**TASK DESCRIPTION:**
Below are lines of data; give the number of them that contain "order", and only that.

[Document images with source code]
<<<<

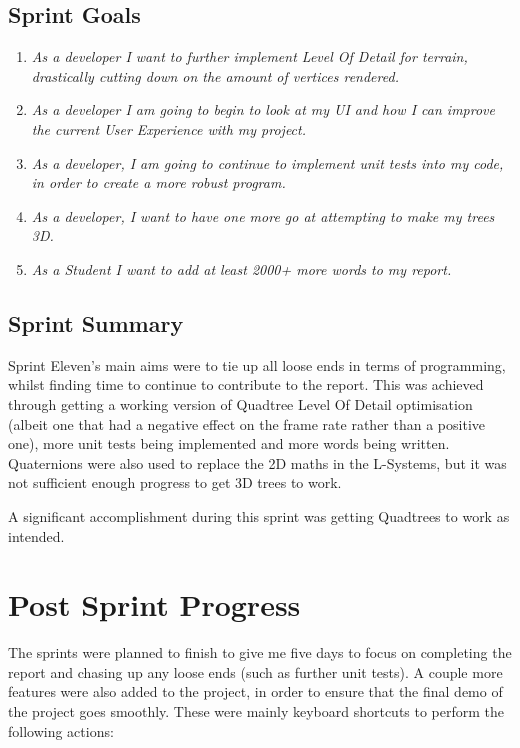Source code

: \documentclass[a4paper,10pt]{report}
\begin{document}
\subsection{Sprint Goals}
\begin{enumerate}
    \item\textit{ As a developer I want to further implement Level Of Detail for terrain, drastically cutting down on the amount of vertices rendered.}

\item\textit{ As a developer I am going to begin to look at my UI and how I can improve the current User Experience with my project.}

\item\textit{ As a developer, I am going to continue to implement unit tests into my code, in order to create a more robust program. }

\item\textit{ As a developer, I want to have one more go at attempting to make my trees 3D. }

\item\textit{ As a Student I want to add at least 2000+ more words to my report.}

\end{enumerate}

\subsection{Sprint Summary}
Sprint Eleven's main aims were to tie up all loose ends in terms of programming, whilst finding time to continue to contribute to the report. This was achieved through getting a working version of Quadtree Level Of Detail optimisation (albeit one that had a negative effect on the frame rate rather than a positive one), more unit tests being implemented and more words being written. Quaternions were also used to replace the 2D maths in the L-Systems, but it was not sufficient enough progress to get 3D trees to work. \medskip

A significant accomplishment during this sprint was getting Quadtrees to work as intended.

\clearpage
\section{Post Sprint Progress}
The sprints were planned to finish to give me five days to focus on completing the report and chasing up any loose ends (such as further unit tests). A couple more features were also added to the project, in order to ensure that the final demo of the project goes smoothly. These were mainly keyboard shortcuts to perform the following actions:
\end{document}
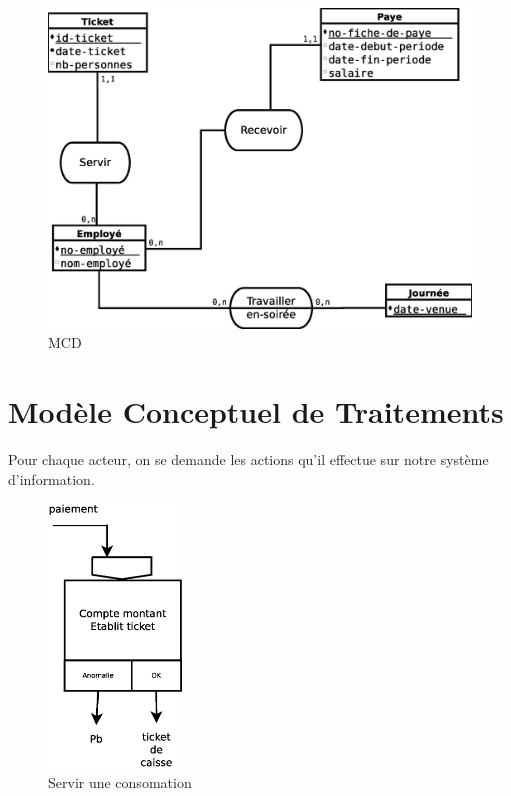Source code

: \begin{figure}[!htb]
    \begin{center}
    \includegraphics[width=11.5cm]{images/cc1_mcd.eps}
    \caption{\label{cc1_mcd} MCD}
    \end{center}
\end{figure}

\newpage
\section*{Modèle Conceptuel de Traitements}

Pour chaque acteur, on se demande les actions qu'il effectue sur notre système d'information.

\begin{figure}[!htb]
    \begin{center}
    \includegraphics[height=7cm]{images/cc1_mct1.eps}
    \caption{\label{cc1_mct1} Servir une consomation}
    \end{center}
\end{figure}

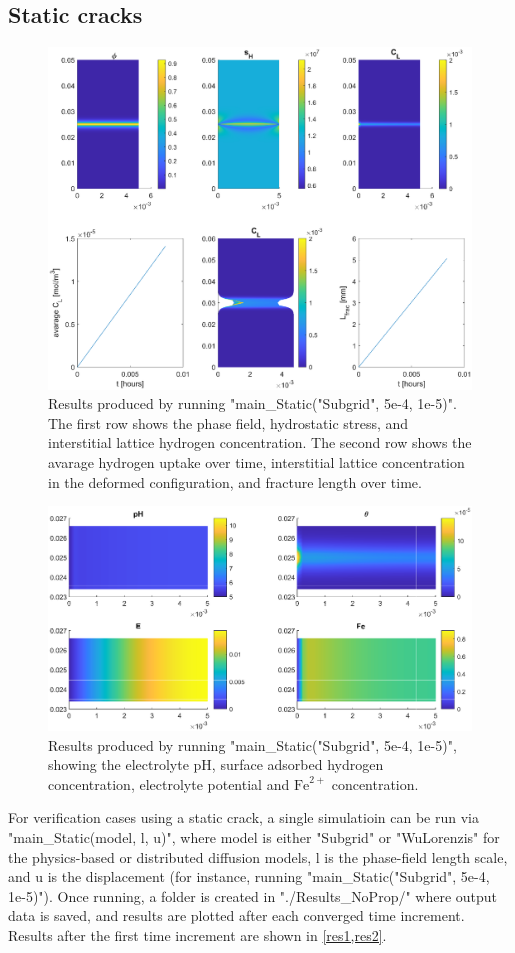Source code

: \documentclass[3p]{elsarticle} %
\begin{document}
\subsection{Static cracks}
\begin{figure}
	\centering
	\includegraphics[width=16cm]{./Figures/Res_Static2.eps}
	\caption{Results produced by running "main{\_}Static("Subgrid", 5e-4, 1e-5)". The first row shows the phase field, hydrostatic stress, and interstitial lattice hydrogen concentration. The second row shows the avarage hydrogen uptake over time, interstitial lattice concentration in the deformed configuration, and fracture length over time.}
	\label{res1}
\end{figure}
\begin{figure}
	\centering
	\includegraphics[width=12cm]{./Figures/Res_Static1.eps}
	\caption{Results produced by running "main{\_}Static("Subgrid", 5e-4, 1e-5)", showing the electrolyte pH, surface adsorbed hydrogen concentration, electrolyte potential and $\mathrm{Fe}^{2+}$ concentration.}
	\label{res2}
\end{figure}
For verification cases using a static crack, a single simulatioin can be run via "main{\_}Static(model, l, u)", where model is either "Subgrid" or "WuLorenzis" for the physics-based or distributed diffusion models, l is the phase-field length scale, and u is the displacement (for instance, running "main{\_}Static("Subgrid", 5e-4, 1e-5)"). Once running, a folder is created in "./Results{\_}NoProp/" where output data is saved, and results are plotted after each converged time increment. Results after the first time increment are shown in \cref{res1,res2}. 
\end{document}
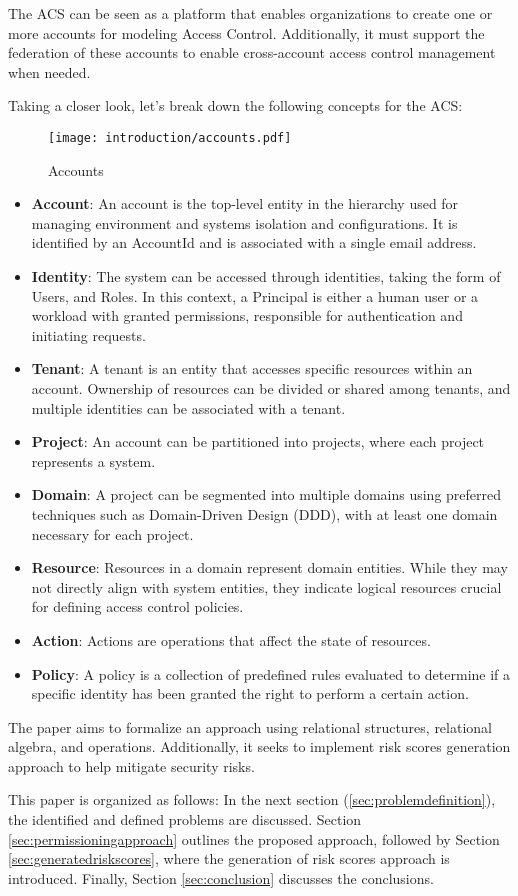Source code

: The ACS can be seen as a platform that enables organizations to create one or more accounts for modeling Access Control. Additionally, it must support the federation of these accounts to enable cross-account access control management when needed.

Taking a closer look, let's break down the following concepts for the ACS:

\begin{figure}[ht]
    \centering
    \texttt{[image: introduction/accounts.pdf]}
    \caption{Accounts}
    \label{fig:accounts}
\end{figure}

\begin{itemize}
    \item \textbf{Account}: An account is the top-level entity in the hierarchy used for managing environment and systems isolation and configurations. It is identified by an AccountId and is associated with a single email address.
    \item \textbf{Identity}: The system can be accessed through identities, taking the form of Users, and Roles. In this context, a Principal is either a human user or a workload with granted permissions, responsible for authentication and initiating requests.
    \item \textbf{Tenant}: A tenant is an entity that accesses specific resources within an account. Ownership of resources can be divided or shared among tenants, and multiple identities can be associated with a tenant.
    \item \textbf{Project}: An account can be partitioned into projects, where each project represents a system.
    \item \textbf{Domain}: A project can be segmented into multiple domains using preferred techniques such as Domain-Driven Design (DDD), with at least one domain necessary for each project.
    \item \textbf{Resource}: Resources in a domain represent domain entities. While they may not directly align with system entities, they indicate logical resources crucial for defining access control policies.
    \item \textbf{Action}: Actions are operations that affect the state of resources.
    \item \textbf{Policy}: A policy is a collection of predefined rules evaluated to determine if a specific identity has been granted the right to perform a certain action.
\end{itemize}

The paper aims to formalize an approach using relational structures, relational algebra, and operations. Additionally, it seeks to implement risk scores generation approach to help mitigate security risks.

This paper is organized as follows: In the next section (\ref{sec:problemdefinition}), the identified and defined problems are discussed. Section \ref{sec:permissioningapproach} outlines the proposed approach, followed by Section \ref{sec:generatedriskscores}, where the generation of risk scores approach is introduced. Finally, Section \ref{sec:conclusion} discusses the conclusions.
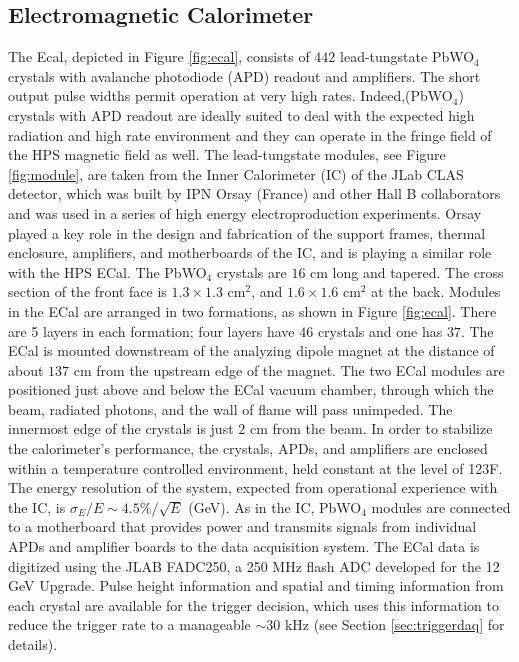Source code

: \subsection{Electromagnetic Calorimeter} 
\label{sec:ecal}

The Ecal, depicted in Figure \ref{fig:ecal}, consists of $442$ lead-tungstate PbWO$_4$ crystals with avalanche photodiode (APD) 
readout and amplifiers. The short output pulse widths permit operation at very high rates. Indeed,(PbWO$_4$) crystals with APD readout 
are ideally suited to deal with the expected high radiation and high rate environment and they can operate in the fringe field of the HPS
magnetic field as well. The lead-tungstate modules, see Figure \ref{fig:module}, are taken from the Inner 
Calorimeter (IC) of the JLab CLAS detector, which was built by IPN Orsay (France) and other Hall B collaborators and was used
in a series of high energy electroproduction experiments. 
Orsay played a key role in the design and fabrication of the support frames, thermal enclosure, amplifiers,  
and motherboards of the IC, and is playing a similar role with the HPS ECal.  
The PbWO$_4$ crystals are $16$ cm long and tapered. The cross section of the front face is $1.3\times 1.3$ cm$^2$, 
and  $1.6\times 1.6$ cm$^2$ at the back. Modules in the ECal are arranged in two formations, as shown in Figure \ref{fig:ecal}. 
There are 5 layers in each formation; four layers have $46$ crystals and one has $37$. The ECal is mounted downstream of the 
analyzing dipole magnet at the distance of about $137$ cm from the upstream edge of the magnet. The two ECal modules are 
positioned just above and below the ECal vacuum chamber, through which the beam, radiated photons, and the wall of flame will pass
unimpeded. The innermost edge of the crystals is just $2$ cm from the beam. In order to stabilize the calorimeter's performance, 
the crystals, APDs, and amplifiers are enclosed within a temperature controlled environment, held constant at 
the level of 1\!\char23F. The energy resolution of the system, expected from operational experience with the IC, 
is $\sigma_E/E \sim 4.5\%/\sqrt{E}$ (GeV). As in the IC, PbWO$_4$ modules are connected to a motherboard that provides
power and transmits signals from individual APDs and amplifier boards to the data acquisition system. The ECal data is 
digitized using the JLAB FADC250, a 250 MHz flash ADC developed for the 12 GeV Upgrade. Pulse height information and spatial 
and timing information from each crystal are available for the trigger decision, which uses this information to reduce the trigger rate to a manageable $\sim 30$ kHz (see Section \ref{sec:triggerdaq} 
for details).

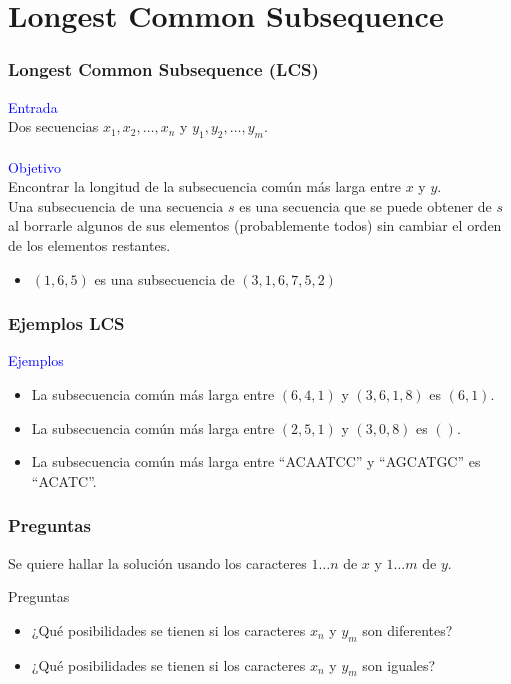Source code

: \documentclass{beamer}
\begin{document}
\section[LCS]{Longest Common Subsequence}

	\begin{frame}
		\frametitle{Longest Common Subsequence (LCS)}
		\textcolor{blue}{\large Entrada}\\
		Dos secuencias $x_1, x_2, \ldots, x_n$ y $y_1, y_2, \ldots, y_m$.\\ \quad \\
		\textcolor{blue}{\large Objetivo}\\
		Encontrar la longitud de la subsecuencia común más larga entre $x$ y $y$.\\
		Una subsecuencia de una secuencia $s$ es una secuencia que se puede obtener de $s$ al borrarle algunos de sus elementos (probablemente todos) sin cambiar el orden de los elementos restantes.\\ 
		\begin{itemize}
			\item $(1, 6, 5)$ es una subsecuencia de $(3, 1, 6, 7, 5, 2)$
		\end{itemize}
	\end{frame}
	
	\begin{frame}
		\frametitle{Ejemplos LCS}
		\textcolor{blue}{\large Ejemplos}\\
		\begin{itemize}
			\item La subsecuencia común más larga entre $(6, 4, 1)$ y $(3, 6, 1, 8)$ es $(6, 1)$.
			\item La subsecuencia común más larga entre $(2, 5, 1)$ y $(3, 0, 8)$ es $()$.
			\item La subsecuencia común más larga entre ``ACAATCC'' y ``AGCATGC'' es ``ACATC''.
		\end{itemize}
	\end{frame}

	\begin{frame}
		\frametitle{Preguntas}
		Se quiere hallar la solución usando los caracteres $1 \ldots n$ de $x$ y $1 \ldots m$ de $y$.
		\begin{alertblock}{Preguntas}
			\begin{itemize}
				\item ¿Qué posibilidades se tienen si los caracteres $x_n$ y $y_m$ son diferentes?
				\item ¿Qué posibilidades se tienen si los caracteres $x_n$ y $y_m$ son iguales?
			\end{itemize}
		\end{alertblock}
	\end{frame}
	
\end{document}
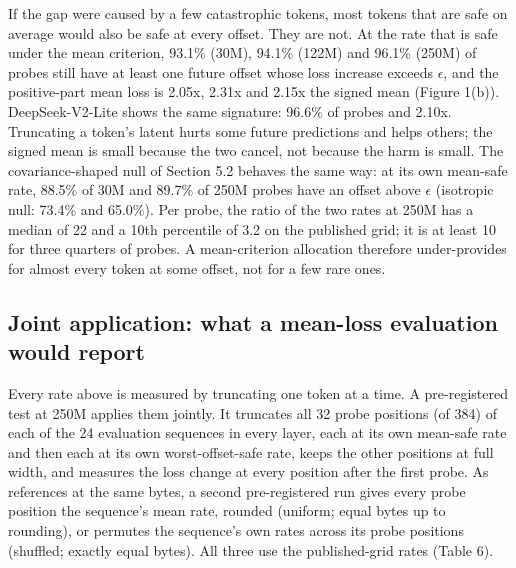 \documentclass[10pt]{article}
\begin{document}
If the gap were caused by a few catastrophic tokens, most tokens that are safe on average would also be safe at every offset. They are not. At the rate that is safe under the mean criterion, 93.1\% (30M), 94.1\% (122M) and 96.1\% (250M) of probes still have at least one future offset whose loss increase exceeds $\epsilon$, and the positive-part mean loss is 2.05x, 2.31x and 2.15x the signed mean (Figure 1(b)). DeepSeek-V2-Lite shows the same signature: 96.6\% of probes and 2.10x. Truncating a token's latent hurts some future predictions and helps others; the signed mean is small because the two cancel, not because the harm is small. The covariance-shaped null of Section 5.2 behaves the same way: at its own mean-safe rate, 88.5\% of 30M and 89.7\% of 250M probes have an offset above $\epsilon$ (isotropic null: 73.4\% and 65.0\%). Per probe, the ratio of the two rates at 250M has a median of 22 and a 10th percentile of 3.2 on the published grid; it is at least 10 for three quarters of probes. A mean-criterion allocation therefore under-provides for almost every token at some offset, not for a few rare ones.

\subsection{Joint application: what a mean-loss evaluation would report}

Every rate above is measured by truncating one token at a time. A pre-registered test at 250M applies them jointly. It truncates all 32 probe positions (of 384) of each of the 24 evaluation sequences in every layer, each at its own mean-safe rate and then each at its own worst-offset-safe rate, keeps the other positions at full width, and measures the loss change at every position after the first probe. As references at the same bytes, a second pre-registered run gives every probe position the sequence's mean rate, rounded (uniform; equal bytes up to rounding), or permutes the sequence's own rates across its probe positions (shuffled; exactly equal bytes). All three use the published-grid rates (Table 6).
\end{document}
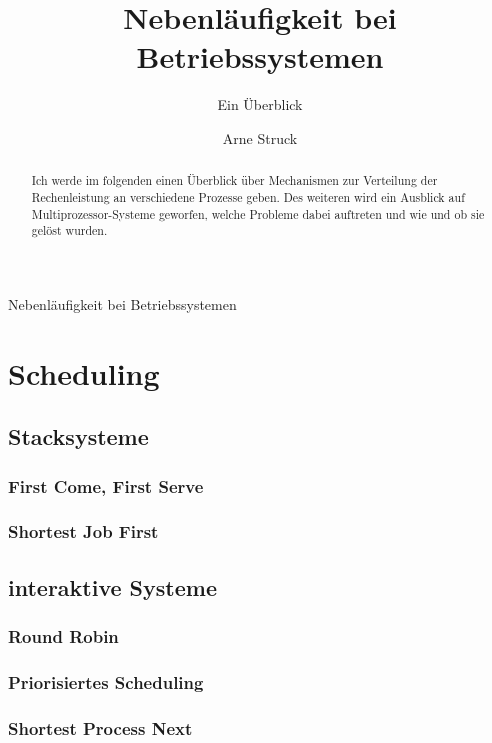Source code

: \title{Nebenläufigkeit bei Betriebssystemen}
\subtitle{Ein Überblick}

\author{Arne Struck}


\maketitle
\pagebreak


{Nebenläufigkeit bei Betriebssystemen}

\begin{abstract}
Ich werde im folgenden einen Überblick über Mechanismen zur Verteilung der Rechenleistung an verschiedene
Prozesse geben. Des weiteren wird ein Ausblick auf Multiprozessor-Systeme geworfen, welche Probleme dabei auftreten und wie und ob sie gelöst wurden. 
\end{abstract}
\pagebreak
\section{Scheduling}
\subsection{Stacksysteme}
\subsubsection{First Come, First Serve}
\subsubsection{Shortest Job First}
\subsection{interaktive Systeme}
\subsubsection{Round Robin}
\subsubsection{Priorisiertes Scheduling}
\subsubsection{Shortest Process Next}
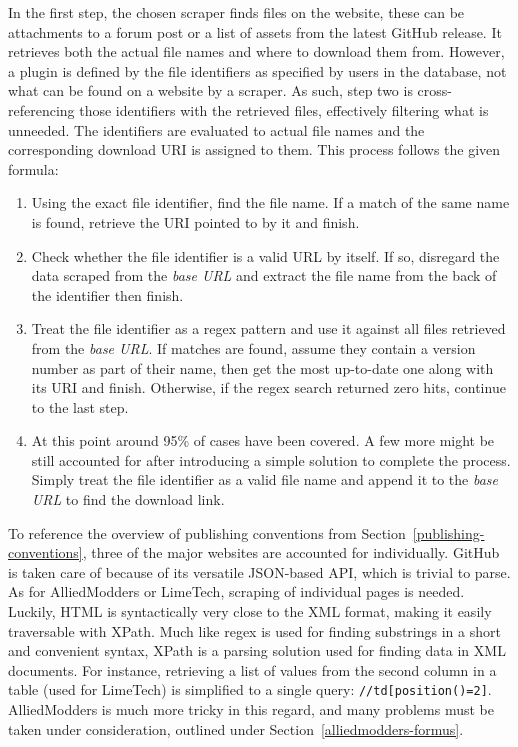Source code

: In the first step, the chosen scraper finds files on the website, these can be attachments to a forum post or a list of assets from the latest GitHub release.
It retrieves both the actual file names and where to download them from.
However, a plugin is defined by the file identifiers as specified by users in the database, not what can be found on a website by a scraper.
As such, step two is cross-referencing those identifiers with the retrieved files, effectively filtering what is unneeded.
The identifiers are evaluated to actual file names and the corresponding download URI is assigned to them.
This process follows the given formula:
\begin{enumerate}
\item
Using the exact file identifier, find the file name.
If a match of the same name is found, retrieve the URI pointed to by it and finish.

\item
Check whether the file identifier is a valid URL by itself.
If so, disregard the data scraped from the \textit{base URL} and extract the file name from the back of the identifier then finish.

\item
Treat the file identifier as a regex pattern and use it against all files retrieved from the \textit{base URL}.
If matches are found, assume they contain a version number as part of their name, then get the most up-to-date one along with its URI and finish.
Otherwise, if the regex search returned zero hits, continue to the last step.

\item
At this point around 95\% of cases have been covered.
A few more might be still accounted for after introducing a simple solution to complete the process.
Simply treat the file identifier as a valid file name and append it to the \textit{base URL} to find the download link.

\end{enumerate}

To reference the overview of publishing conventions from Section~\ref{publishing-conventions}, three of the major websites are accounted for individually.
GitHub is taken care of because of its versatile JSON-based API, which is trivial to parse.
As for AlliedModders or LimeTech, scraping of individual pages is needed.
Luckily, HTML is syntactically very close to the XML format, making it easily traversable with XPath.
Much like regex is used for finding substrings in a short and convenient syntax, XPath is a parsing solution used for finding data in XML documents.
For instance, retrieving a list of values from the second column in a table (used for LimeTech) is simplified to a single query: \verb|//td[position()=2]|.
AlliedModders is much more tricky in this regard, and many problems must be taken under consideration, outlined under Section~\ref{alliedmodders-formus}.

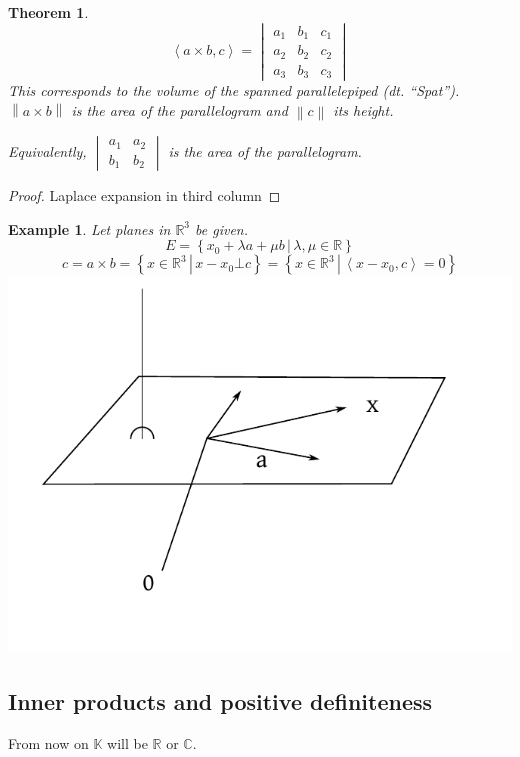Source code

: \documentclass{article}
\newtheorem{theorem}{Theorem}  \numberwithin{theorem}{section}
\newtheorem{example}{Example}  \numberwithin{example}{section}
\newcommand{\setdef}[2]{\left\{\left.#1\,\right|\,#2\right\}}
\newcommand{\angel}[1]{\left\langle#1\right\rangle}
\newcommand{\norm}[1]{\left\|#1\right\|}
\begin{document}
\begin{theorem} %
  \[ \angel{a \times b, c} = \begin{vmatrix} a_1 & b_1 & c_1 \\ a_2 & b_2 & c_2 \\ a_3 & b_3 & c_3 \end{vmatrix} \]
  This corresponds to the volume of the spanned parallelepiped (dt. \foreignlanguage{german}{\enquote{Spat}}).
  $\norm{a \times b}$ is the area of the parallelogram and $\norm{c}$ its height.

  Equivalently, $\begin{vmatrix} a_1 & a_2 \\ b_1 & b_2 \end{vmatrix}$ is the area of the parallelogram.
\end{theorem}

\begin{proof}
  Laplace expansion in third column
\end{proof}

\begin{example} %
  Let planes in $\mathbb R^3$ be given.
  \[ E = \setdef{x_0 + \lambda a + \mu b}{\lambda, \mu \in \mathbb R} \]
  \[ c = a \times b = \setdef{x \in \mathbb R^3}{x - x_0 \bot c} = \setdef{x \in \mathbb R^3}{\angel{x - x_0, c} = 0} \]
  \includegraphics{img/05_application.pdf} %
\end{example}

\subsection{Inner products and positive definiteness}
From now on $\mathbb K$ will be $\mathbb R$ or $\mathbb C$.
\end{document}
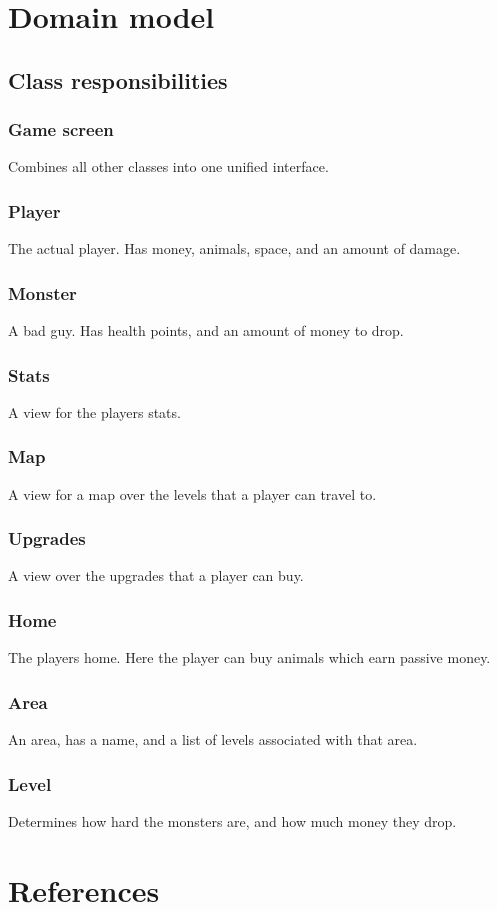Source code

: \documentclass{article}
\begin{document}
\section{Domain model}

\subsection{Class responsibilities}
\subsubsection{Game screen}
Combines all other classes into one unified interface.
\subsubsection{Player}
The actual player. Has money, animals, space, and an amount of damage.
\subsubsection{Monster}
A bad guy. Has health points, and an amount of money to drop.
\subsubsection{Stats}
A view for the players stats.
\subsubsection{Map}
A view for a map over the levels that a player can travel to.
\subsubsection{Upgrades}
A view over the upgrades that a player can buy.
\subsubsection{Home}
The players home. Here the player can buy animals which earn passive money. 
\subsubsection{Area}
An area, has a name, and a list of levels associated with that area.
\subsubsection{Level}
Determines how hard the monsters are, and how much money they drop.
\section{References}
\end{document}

>>>>

**EXERCISE OUTPUT:**
3